History can be compared to an iceberg. What we know is the tip, peaking above the surface of the water, the visual evidence that it indeed exists. What we do not know- what is hidden from us- is the great mass looming beneath in the darkness. Although the tangible should be the foundation of our arguments, it is the mystery of what is unknown that strikes a unique fascination. The great Neolithic stone circles, ubiquitous in Britain, give us pause because we do not know who made them or what they mean. What is left to posterity is a tangible mystery that links us to these unknown progenitors. What they left has endured thousands of years and remained a part of the landscape, and as a consequence part of ours. They came before us, accomplished something grand, and though we do not know who they were or what they stood for as a people, we revere them without question because they shared the same ‘home’ generations ago as we do today. They left their mark, for better or worse, as we will.

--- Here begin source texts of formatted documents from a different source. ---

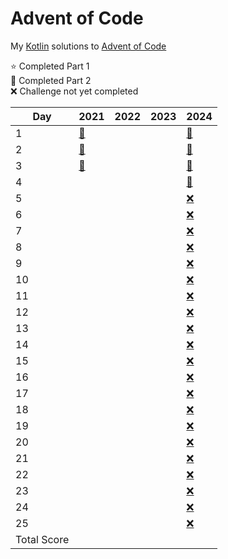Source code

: # Advent of Code

My [Kotlin](https://kotlinlang.org/) solutions to [Advent of Code](https://adventofcode.com/)

:star: Completed Part 1 </br>
:star2: Completed Part 2 </br>
:x: Challenge not yet completed </br>

| Day         | 2021                                     | 2022  | 2023  | 2024                                            |
|-------------|------------------------------------------|-------|-------|-------------------------------------------------|
| 1           | [:star2:](2021/src/main/kotlin/Day01.kt) |       |       | [:star2:](2024/src/main/kotlin/days/Day01.kt)   |
| 2           | [:star2:](2021/src/main/kotlin/Day02.kt) |       |       | [:star2:](2024/src/main/kotlin/days/Day02.kt)   |
| 3           | [:star2:](2021/src/main/kotlin/Day03.kt) |       |       | [:star2:](2024/src/main/kotlin/days/Day03.kt)   |
| 4           |                                          |       |       | [:star2:](2024/src/main/kotlin/days/Day04.kt)   |
| 5           |                                          |       |       | [:x:](2024/src/main/kotlin/days/Day05.kt)       |
| 6           |                                          |       |       | [:x:](2024/src/main/kotlin/days/Day06.kt)       |
| 7           |                                          |       |       | [:x:](2024/src/main/kotlin/days/Day07.kt)       |
| 8           |                                          |       |       | [:x:](2024/src/main/kotlin/days/Day08.kt)       |
| 9           |                                          |       |       | [:x:](2024/src/main/kotlin/days/Day09.kt)       |
| 10          |                                          |       |       | [:x:](2024/src/main/kotlin/days/Day10.kt)       |
| 11          |                                          |       |       | [:x:](2024/src/main/kotlin/days/Day11.kt)       |
| 12          |                                          |       |       | [:x:](2024/src/main/kotlin/days/Day12.kt)       |
| 13          |                                          |       |       | [:x:](2024/src/main/kotlin/days/Day13.kt)       |
| 14          |                                          |       |       | [:x:](2024/src/main/kotlin/days/Day14.kt)       |
| 15          |                                          |       |       | [:x:](2024/src/main/kotlin/days/Day15.kt)       |
| 16          |                                          |       |       | [:x:](2024/src/main/kotlin/days/Day16.kt)       |
| 17          |                                          |       |       | [:x:](2024/src/main/kotlin/days/Day17.kt)       |
| 18          |                                          |       |       | [:x:](2024/src/main/kotlin/days/Day18.kt)       |
| 19          |                                          |       |       | [:x:](2024/src/main/kotlin/days/Day19.kt)       |
| 20          |                                          |       |       | [:x:](2024/src/main/kotlin/days/Day20.kt)       |
| 21          |                                          |       |       | [:x:](2024/src/main/kotlin/days/Day21.kt)       |
| 22          |                                          |       |       | [:x:](2024/src/main/kotlin/days/Day22.kt)       |
| 23          |                                          |       |       | [:x:](2024/src/main/kotlin/days/Day23.kt)       |
| 24          |                                          |       |       | [:x:](2024/src/main/kotlin/days/Day24.kt)       |
| 25          |                                          |       |       | [:x:](2024/src/main/kotlin/days/Day25.kt)       |
| Total Score |                                          |       |       |                                                 |


 
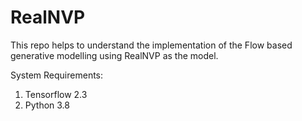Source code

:# RealNVP
This repo helps to understand the implementation of the Flow based generative modelling using RealNVP as the model.

System Requirements:
1. Tensorflow 2.3
2. Python 3.8
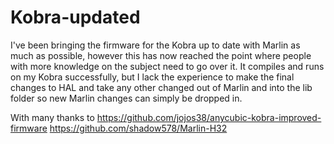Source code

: # Kobra-updated

I've been bringing the firmware for the Kobra up to date with Marlin as much as possible, however this has now reached the point where people with more knowledge on the subject need to go over it.
It compiles and runs on my Kobra successfully, but I lack the experience to make the final changes to HAL and take any other changed out of Marlin and into the lib folder so new Marlin changes can simply be dropped in.

With many thanks to
https://github.com/jojos38/anycubic-kobra-improved-firmware
https://github.com/shadow578/Marlin-H32
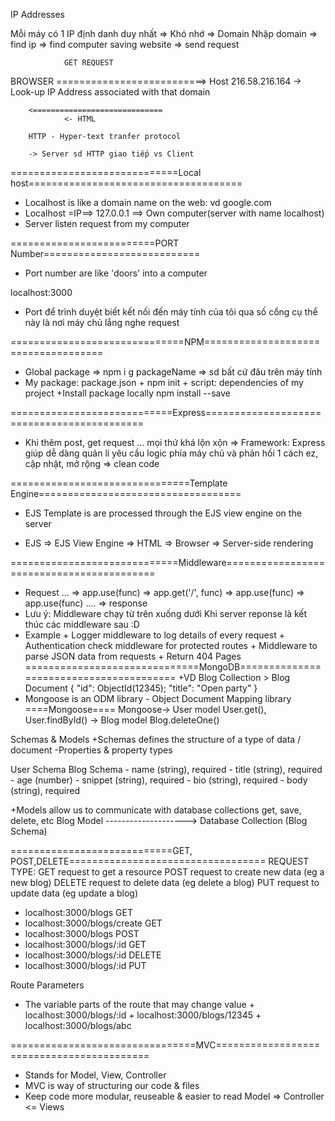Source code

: IP Addresses

Mỗi máy có 1 IP định danh duy nhất => Khó nhớ => Domain
Nhập domain => find ip => find computer saving website => send request

                GET REQUEST
BROWSER  ==========================> Host 216.58.216.164
            -> Look-up IP Address
            associated with that domain

        <=============================
                <- HTML

        HTTP - Hyper-text tranfer protocol

        -> Server sd HTTP giao tiếp vs Client


=============================Local host=====================================
+ Localhost is like a domain name on the web: vd google.com
+ Localhost =IP==> 127.0.0.1 ==> Own computer(server with name localhost)
+ Server listen request from my computer

 =========================PORT Number===========================
 + Port number are like 'doors' into a computer

 localhost:3000
 + Port để trình duyệt biết kết nối đến máy tính của tôi qua số cổng cụ thể này là nơi máy chủ lắng nghe request

 ==============================NPM====================================
 + Global package => npm i g packageName => sd bất cứ đâu trên máy tính
 + My package: package.json 
        + npm init
        + script: dependencies of my project
 +Install package locally npm install --save 

 ============================Express===========================================
 + Khi thêm post, get request ... mọi thứ khá lộn xộn
 => Framework: Express giúp dễ dàng quản lí yêu cầu logic phía máy chủ và 
 phản hồi 1 cách ez, cập nhật, mở rộng
 => clean code

 ===============================Template Engine===================================
 + EJS Template is are processed through the EJS view engine on the server

 + EJS => EJS View Engine => HTML => Browser 
 => Server-side rendering 

 =============================Middleware==========================================

 + Request ... => app.use(func) => app.get('/', func) => app.use(func)
  => app.use(func) .... => response
 + Lưu ý: Middleware chạy từ trên xuống dưới
 Khi server reponse là kết thúc các middleware sau :D 
 + Example
        + Logger middleware to log details of every request
        + Authentication check middleware for protected routes
        + Middleware to parse JSON data from requests
        + Return 404 Pages      
==============================MongoDB========================================
 +VD Blog Collection > Blog Document {
        "id": ObjectId(12345);
        "title": "Open party"
 }
 + Mongoose is an ODM library - Object Document Mapping library
        ====Mongoose====
 Mongoose-> User model User.get(), User.findById()
         -> Blog model Blog.deleteOne()

 Schemas & Models
 +Schemas defines the structure of a type of data / document
  -Properties & property types

  User Schema                               Blog Schema
     - name (string), required                    - title (string), required
     - age (number)                               - snippet (string), required
     - bio (string), required                     - body (string), required

+Models allow us to communicate with database collections
                    get, save, delete, etc
  Blog Model        --------------------> Database Collection
  (Blog Schema)


============================GET, POST,DELETE==================================
REQUEST TYPE: 
 GET request to get a resource
 POST request to create new data (eg a new blog)
 DELETE request to delete data (eg delete a blog)
 PUT request to update data (eg update a blog)

+ localhost:3000/blogs GET
+ localhost:3000/blogs/create GET
+ localhost:3000/blogs POST
+ localhost:3000/blogs/:id GET
+ localhost:3000/blogs/:id DELETE
+ localhost:3000/blogs/:id PUT

Route Parameters
+ The variable parts of the route that may change value
       + localhost:3000/blogs/:id 
       + localhost:3000/blogs/12345
       + localhost:3000/blogs/abc

================================MVC==========================================
+ Stands for Model, View, Controller
+ MVC is way of structuring our code & files
+ Keep code more modular, reuseable & easier to read
Model => Controller <= Views
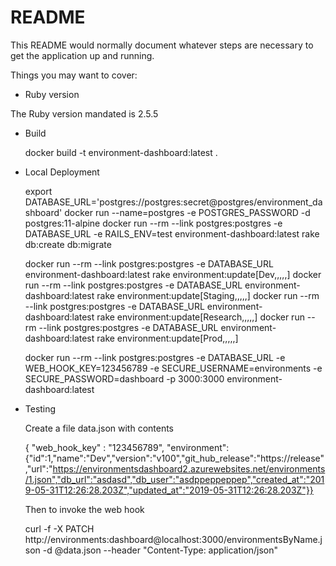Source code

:# README

This README would normally document whatever steps are necessary to get the
application up and running.

Things you may want to cover:

* Ruby version

The Ruby version mandated is 2.5.5

* Build
  
    docker build  -t environment-dashboard:latest .  

* Local Deployment

    export DATABASE_URL='postgres://postgres:secret@postgres/environment_dashboard'
    docker run --name=postgres -e POSTGRES_PASSWORD -d postgres:11-alpine
    docker run --rm --link postgres:postgres -e DATABASE_URL -e RAILS_ENV=test environment-dashboard:latest rake db:create db:migrate

    docker run --rm --link postgres:postgres -e DATABASE_URL environment-dashboard:latest rake environment:update[Dev,,,,,]
    docker run --rm --link postgres:postgres -e DATABASE_URL environment-dashboard:latest rake environment:update[Staging,,,,,]
    docker run --rm --link postgres:postgres -e DATABASE_URL environment-dashboard:latest rake environment:update[Research,,,,,]
    docker run --rm --link postgres:postgres -e DATABASE_URL environment-dashboard:latest rake environment:update[Prod,,,,,]

    docker run --rm --link postgres:postgres -e DATABASE_URL -e WEB_HOOK_KEY=123456789 -e SECURE_USERNAME=environments -e SECURE_PASSWORD=dashboard -p 3000:3000 environment-dashboard:latest

* Testing

    Create a file data.json with contents

    { "web_hook_key" : "123456789", "environment": {"id":1,"name":"Dev","version":"v100","git_hub_release":"https://release","url":"https://environmentsdashboard2.azurewebsites.net/environments/1.json","db_url":"asdasd","db_user":"asdppeppeppep","created_at":"2019-05-31T12:26:28.203Z","updated_at":"2019-05-31T12:26:28.203Z"}}

    Then to invoke the web hook

    curl -f -X PATCH http://environments:dashboard@localhost:3000/environmentsByName.json -d @data.json --header "Content-Type: application/json"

So we carve our exits in stone, to stand above our remains with the hopes that future generations will remember us and the expired world in which we once lived. The reality, however, is that in no great amount of time the ground will take back even these monuments to our brief time in the world, ridding them of their human scars and absorbing them back into the ground.

Back to the dirt the stones go, crushed in the planet’s ceaseless motion- reclaimed, reworked and reformed, as it does us, back into the mysterious rhythms of birth and death. Perhaps it is only then that we are truly free to float in the anonymity of eons, without the futile attempts of eroded epitaphs- needless of words of remembrance.